ACTION ITEM: From the entries that follow, gather each line holding the word "Show".

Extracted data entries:
= = = = = = =
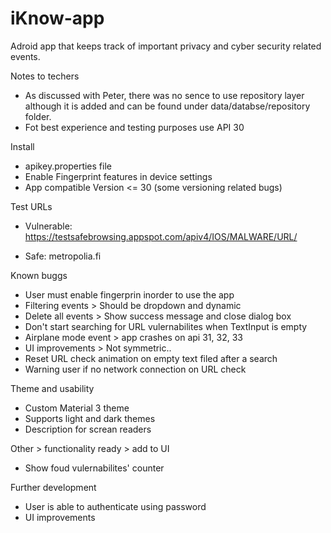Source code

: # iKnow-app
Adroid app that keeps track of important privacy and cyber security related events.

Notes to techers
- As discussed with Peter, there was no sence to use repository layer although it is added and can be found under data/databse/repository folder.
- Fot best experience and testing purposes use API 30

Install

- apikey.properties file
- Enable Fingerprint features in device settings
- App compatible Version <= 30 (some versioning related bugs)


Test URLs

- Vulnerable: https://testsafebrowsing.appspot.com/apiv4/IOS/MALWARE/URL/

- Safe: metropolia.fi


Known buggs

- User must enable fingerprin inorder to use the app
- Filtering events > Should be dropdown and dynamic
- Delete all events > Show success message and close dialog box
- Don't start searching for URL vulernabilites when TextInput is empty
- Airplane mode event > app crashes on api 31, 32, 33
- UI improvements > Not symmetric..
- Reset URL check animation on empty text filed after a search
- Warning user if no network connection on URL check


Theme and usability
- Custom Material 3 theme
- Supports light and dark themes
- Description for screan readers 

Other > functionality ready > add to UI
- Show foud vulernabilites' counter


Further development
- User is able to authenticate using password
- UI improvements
= = = = = = =
EXERCISE RESULT:
- Delete all events > Show success message and close dialog box
- Show foud vulernabilites' counter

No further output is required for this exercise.